Documentary Histories
Spanish-American War

Introductory Essay

Naval Medicine in the Spanish-American War

     At the beginning of the Spanish-American War the United States Navy was ill prepared to handle sick and wounded seamen. The requirements of war precipitated rapid changes in the Navy’s medical establishment, both in how it performed and in its organization. These changes included the introduction of the first hospital ship and the creation of the hospital corps. The Navy also set up stringent sanitary guidelines to try and control the spread of disease on board naval vessels and its transmission to the American homeland. From the moment the Maine exploded in Havana harbor the Navy medical service responded with diligent preparation and introduced innovative systems and technologies that ushered in a new generation of Navy Medicine.
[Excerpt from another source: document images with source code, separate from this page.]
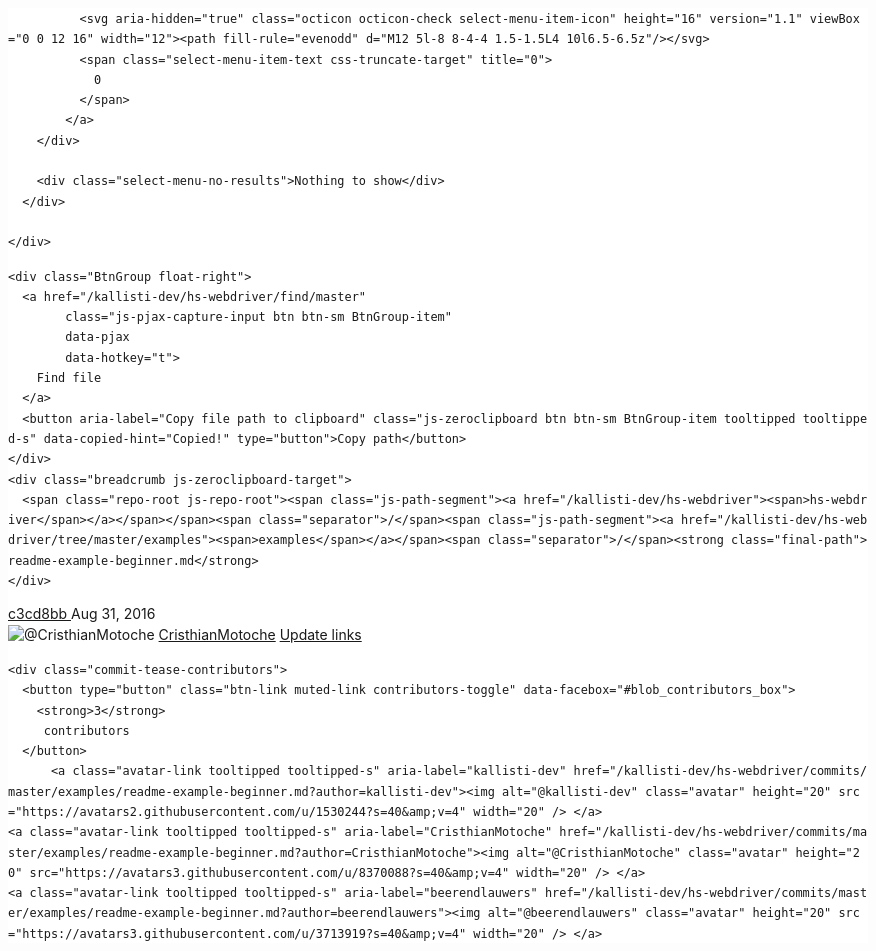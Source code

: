               <svg aria-hidden="true" class="octicon octicon-check select-menu-item-icon" height="16" version="1.1" viewBox="0 0 12 16" width="12"><path fill-rule="evenodd" d="M12 5l-8 8-4-4 1.5-1.5L4 10l6.5-6.5z"/></svg>
              <span class="select-menu-item-text css-truncate-target" title="0">
                0
              </span>
            </a>
        </div>

        <div class="select-menu-no-results">Nothing to show</div>
      </div>

    </div>
  </div>
</div>

    <div class="BtnGroup float-right">
      <a href="/kallisti-dev/hs-webdriver/find/master"
            class="js-pjax-capture-input btn btn-sm BtnGroup-item"
            data-pjax
            data-hotkey="t">
        Find file
      </a>
      <button aria-label="Copy file path to clipboard" class="js-zeroclipboard btn btn-sm BtnGroup-item tooltipped tooltipped-s" data-copied-hint="Copied!" type="button">Copy path</button>
    </div>
    <div class="breadcrumb js-zeroclipboard-target">
      <span class="repo-root js-repo-root"><span class="js-path-segment"><a href="/kallisti-dev/hs-webdriver"><span>hs-webdriver</span></a></span></span><span class="separator">/</span><span class="js-path-segment"><a href="/kallisti-dev/hs-webdriver/tree/master/examples"><span>examples</span></a></span><span class="separator">/</span><strong class="final-path">readme-example-beginner.md</strong>
    </div>
  </div>


  
  <div class="commit-tease">
      <span class="float-right">
        <a class="commit-tease-sha" href="/kallisti-dev/hs-webdriver/commit/c3cd8bb8233b21bbe26480e85ea2be84ba5c31c2" data-pjax>
          c3cd8bb
        </a>
        <relative-time datetime="2016-08-31T11:24:57Z">Aug 31, 2016</relative-time>
      </span>
      <div>
        <img alt="@CristhianMotoche" class="avatar" height="20" src="https://avatars3.githubusercontent.com/u/8370088?s=40&amp;v=4" width="20" />
        <a href="/CristhianMotoche" class="user-mention" rel="contributor">CristhianMotoche</a>
          <a href="/kallisti-dev/hs-webdriver/commit/c3cd8bb8233b21bbe26480e85ea2be84ba5c31c2" class="message" data-pjax="true" title="Update links">Update links</a>
      </div>

    <div class="commit-tease-contributors">
      <button type="button" class="btn-link muted-link contributors-toggle" data-facebox="#blob_contributors_box">
        <strong>3</strong>
         contributors
      </button>
          <a class="avatar-link tooltipped tooltipped-s" aria-label="kallisti-dev" href="/kallisti-dev/hs-webdriver/commits/master/examples/readme-example-beginner.md?author=kallisti-dev"><img alt="@kallisti-dev" class="avatar" height="20" src="https://avatars2.githubusercontent.com/u/1530244?s=40&amp;v=4" width="20" /> </a>
    <a class="avatar-link tooltipped tooltipped-s" aria-label="CristhianMotoche" href="/kallisti-dev/hs-webdriver/commits/master/examples/readme-example-beginner.md?author=CristhianMotoche"><img alt="@CristhianMotoche" class="avatar" height="20" src="https://avatars3.githubusercontent.com/u/8370088?s=40&amp;v=4" width="20" /> </a>
    <a class="avatar-link tooltipped tooltipped-s" aria-label="beerendlauwers" href="/kallisti-dev/hs-webdriver/commits/master/examples/readme-example-beginner.md?author=beerendlauwers"><img alt="@beerendlauwers" class="avatar" height="20" src="https://avatars3.githubusercontent.com/u/3713919?s=40&amp;v=4" width="20" /> </a>
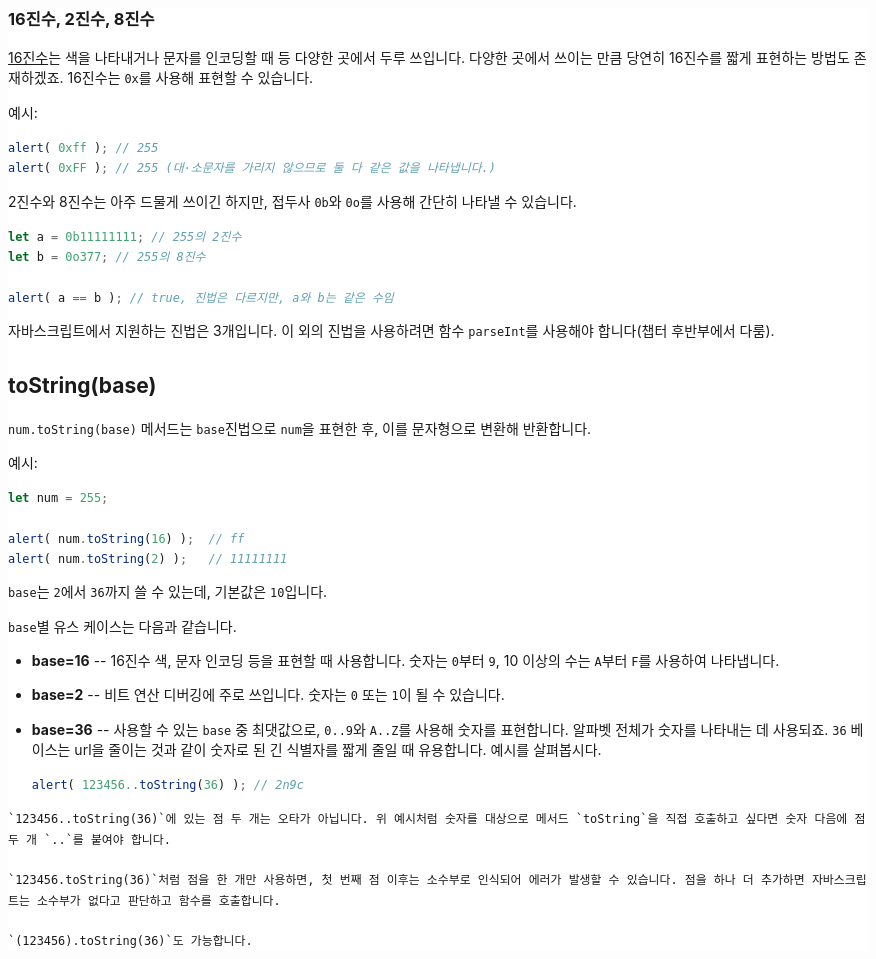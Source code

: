 ### 16진수, 2진수, 8진수

[16진수](https://en.wikipedia.org/wiki/Hexadecimal)는 색을 나타내거나 문자를 인코딩할 때 등 다양한 곳에서 두루 쓰입니다. 다양한 곳에서 쓰이는 만큼 당연히 16진수를 짧게 표현하는 방법도 존재하겠죠. 16진수는 `0x`를 사용해 표현할 수 있습니다.

예시:

```js run
alert( 0xff ); // 255
alert( 0xFF ); // 255 (대·소문자를 가리지 않으므로 둘 다 같은 값을 나타냅니다.)
```

2진수와 8진수는 아주 드물게 쓰이긴 하지만, 접두사 `0b`와 `0o`를 사용해 간단히 나타낼 수 있습니다.


```js run
let a = 0b11111111; // 255의 2진수
let b = 0o377; // 255의 8진수

alert( a == b ); // true, 진법은 다르지만, a와 b는 같은 수임
```

자바스크립트에서 지원하는 진법은 3개입니다. 이 외의 진법을 사용하려면 함수 `parseInt`를 사용해야 합니다(챕터 후반부에서 다룸).

## toString(base)

`num.toString(base)` 메서드는 `base`진법으로 `num`을 표현한 후, 이를 문자형으로 변환해 반환합니다.

예시:
```js run
let num = 255;

alert( num.toString(16) );  // ff
alert( num.toString(2) );   // 11111111
```

`base`는 `2`에서 `36`까지 쓸 수 있는데, 기본값은 `10`입니다.

`base`별 유스 케이스는 다음과 같습니다.

- **base=16** -- 16진수 색, 문자 인코딩 등을 표현할 때 사용합니다. 숫자는 `0`부터 `9`, 10 이상의 수는 `A`부터 `F`를 사용하여 나타냅니다.
- **base=2** -- 비트 연산 디버깅에 주로 쓰입니다. 숫자는 `0` 또는 `1`이 될 수 있습니다.
- **base=36** -- 사용할 수 있는 `base` 중 최댓값으로, `0..9`와 `A..Z`를 사용해 숫자를 표현합니다. 알파벳 전체가 숫자를 나타내는 데 사용되죠. `36` 베이스는 url을 줄이는 것과 같이 숫자로 된 긴 식별자를 짧게 줄일 때 유용합니다. 예시를 살펴봅시다.

    ```js run
    alert( 123456..toString(36) ); // 2n9c
    ```

```warn header="점 두 개와 메서드 호출"
`123456..toString(36)`에 있는 점 두 개는 오타가 아닙니다. 위 예시처럼 숫자를 대상으로 메서드 `toString`을 직접 호출하고 싶다면 숫자 다음에 점 두 개 `..`를 붙여야 합니다.

`123456.toString(36)`처럼 점을 한 개만 사용하면, 첫 번째 점 이후는 소수부로 인식되어 에러가 발생할 수 있습니다. 점을 하나 더 추가하면 자바스크립트는 소수부가 없다고 판단하고 함수를 호출합니다.

`(123456).toString(36)`도 가능합니다.
```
     Anticipating possible conflict with Spain, Surgeon-General of the Navy William K. Van Reypen initiated measures for the Navy Medical Corps in the wake of the 15 February Maine explosion. These included the purchase and distribution of surgical supplies to Naval Hospitals and ships along the East Coast of the United States and major personnel additions to the Navy’s medical service. Reypen issued a call for volunteer medical officers to meet the anticipated need for doctors. Of the more than 2,000 who applied, Reypen approved 42 and enlisted another 19 from the state Naval Militias.1

     The Navy also purchased a steamship and equipped it in just over sixteen days at Newport News, Virginia, with:

A large and well-lighted operating room, in which were all the appliance for modern antiseptic surgery, a steam disinfecting apparatus, an ice machine, a steam laundry plant, cold storage rooms, and an elevator for taking patients from the operating room and upper deck to the wards below.2

This ship, renamed Solace, was the first of its kind. It was a huge technological advancement in Navy medicine and was the first ship to fly the Red Cross, making it neutral under the terms of the 1864 Geneva Convention. It arrived in the Caribbean in early May and its first patients were the men wounded during the bombardment of San Juan on 12 May.3 Solace was later joined by the hospital ship Bay State, which was funded by the donations of concerned citizens from Massachusetts and staffed by civilian volunteers and doctors.4

     Surgeon-General Van Reypen’s preparations were significant, but the Navy continued to experience shortages. RAdm. William T. Sampson reported from the Caribbean on 1 June, that he expected two percent of his 7,000-man force to be in need of hospitalization at any given time. He anticipated this would require 140 beds. The nearest Navy hospital was the Marine Hospital at Key West and it had only 12 beds reserved for sailors. The Army had 450 beds, but 50 were reserved for quarantine, and the facilities - a convent and tobacco factory -left much to be desired. Once the 50,000 troops planned for the invasion of Cuba were landed, Sampson anticipated that those beds would quickly be occupied.5

     Sampson was also concerned with the general state of Navy medicine. The reliance on Army and civilian volunteer surgeons denied experience to the Navy’s own medical officers. These men were to be the leaders of a new generation of Navy medicine and their knowledge was valuable.6 Secretary Of the Navy John D. Long was receptive to such longstanding concerns, as too was Congress. On 17 June, Congress approved the establishment of the United States Navy Hospital Corps. This law created an entity for employing sailors in medical specialties, including pharmacist and enlisted medical professionals.7

     The Navy medical officers were also tasked with maintaining strict sanitary and quarantine regulations. At the time of the Spanish-American War, the study of infectious disease was still in its infancy, and the causes, effective treatments, and vectors of certain diseases, particularly those in the tropics, remained unknown. Doctors could recognize the symptoms of yellow fever and malaria, but had no idea that the diseases were transmitted by mosquitos. Many worried that the illness might be passed by contact with an infected person and might jeopardize American port cities. Naval officers who spent any time on Cuban shores were ordered to use strict sanitary guidelines, which included such minute details as what direction to face their tent. Sampson issued instructions forbidding all but essential contact with the Army on shore and mandated that no sick men were to be permitted aboard Navy ships unless absolutely necessary. Prisoners were to be disinfected and their clothes burned before transfer to Navy vessels.8 To protect American shores all captured ships were to be kept in quarantine at Key West until they were inspected for disease.9

      Considering the many challenges facing the Navy medical services, they performed admirably. Solace ferried wounded quickly and efficiently, delivering American and captured Spanish soldiers and sailors alike to waiting hospitals on the American East Coast. When the United States Army began experiencing near-epidemic levels of yellow fever, malaria, and dysentery, the Navy employed its auxiliary cruisers to move the sick troops to hospitals in Norfolk, Brooklyn, Hampton Roads, and Boston. There they were treated by Navy surgeons, medical orderlies, and volunteer nurses, some of whom were women, setting an important precedent.10 The reforms undertaken during the Spanish-American War saved lives and ushered in a new era in Navy medicine.